As far as the foreach-partition function goes, I believe this can be resolved by modifying the foreach-partition implementation to produce a special version of VoidFunction that takes an override for the namespace of the function passed to it.
I've run in to similar problems, sometimes accessing functions in my own namespace. I think that the problem is roughly along these lines:
All imports, etc, happen in the JVM of the driver. However, when running functions on remote JVMs, the "clojure context", as it were, hasn't had the same series of initialization steps, including imports, defs, etc.
I don't really know what the solution is. I'm sometimes able to work around the problem by wrapping things in a call to sparkling.function.function (or whatever is appropriate), so that it gets serialized properly without having to refer to defs that have not happened on the remote JVM.
I was able to resolve this pretty satisfactorily by partially traversing fields of the IFn instances being passed to the serializer: /paul-amperity/sparkling. This not only fixes the foreach-partition issue, but generally makes comp and partial usable.

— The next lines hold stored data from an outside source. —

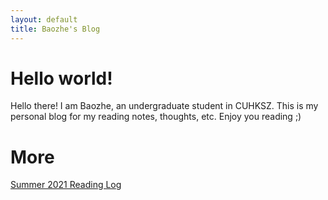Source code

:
 ```yaml
---
layout: default
title: Baozhe's Blog
---
```


# Hello world!
Hello there! I am Baozhe, an undergraduate student in CUHKSZ. This is my personal blog for my reading notes, thoughts, etc. 
Enjoy you reading ;)
# More 
[Summer 2021 Reading Log](./summer-2021-reading-log.html)

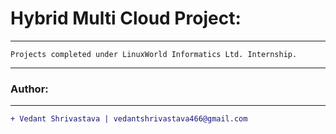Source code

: # Hybrid Multi Cloud Project:
____________________________________________________________________________________________________________________________________
`Projects completed under LinuxWorld Informatics Ltd. Internship.`
____________________________________________________________________________________________________________________________________
### Author:
----------------------------------
```diff
+ Vedant Shrivastava | vedantshrivastava466@gmail.com
```
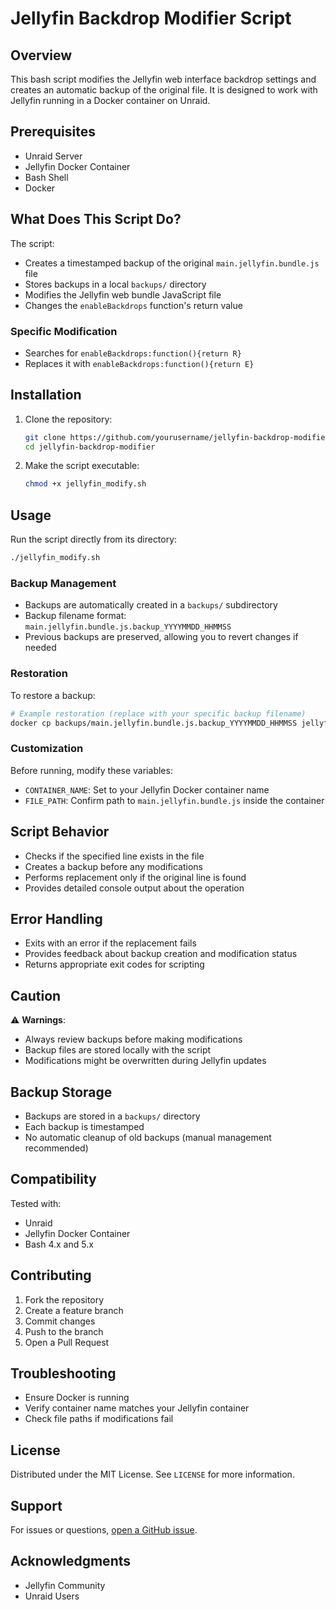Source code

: # Jellyfin Backdrop Modifier Script

## Overview

This bash script modifies the Jellyfin web interface backdrop settings and creates an automatic backup of the original file. It is designed to work with Jellyfin running in a Docker container on Unraid.

## Prerequisites

- Unraid Server
- Jellyfin Docker Container
- Bash Shell
- Docker

## What Does This Script Do?

The script:
- Creates a timestamped backup of the original `main.jellyfin.bundle.js` file
- Stores backups in a local `backups/` directory
- Modifies the Jellyfin web bundle JavaScript file
- Changes the `enableBackdrops` function's return value

### Specific Modification
- Searches for `enableBackdrops:function(){return R}`
- Replaces it with `enableBackdrops:function(){return E}`

## Installation

1. Clone the repository:
   ```bash
   git clone https://github.com/yourusername/jellyfin-backdrop-modifier.git
   cd jellyfin-backdrop-modifier
   ```

2. Make the script executable:
   ```bash
   chmod +x jellyfin_modify.sh
   ```

## Usage

Run the script directly from its directory:
```bash
./jellyfin_modify.sh
```

### Backup Management

- Backups are automatically created in a `backups/` subdirectory
- Backup filename format: `main.jellyfin.bundle.js.backup_YYYYMMDD_HHMMSS`
- Previous backups are preserved, allowing you to revert changes if needed

### Restoration

To restore a backup:
```bash
# Example restoration (replace with your specific backup filename)
docker cp backups/main.jellyfin.bundle.js.backup_YYYYMMDD_HHMMSS jellyfin:/usr/share/jellyfin/web/main.jellyfin.bundle.js
```

### Customization

Before running, modify these variables:
- `CONTAINER_NAME`: Set to your Jellyfin Docker container name
- `FILE_PATH`: Confirm path to `main.jellyfin.bundle.js` inside the container

## Script Behavior

- Checks if the specified line exists in the file
- Creates a backup before any modifications
- Performs replacement only if the original line is found
- Provides detailed console output about the operation

## Error Handling

- Exits with an error if the replacement fails
- Provides feedback about backup creation and modification status
- Returns appropriate exit codes for scripting

## Caution

⚠️ **Warnings**: 
- Always review backups before making modifications
- Backup files are stored locally with the script
- Modifications might be overwritten during Jellyfin updates

## Backup Storage

- Backups are stored in a `backups/` directory
- Each backup is timestamped
- No automatic cleanup of old backups (manual management recommended)

## Compatibility

Tested with:
- Unraid
- Jellyfin Docker Container
- Bash 4.x and 5.x

## Contributing

1. Fork the repository
2. Create a feature branch
3. Commit changes
4. Push to the branch
5. Open a Pull Request

## Troubleshooting

- Ensure Docker is running
- Verify container name matches your Jellyfin container
- Check file paths if modifications fail

## License

Distributed under the MIT License. See `LICENSE` for more information.

## Support

For issues or questions, [open a GitHub issue](https://github.com/yourusername/jellyfin-backdrop-modifier/issues).

## Acknowledgments

- Jellyfin Community
- Unraid Users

There are more issues with the existing string split on the class name approach to determining what namespace to require, including that the part of the class name before the $ includes the record name when an anonymous function is declared within a protocol implementation function body, and if you call functions that are declared in an un-required namespace (for example if a function or protocol implementation was passed into your record constructor). This change fixes those as well.
I'm currently stuck on 1.2.x because 2.0.0 does not appear to be backward compatible with the version of spark that I'm using (1.6.1). But if there is interest in this change I can move it to the head of the develop branch, write some tests for it, and make a pull request.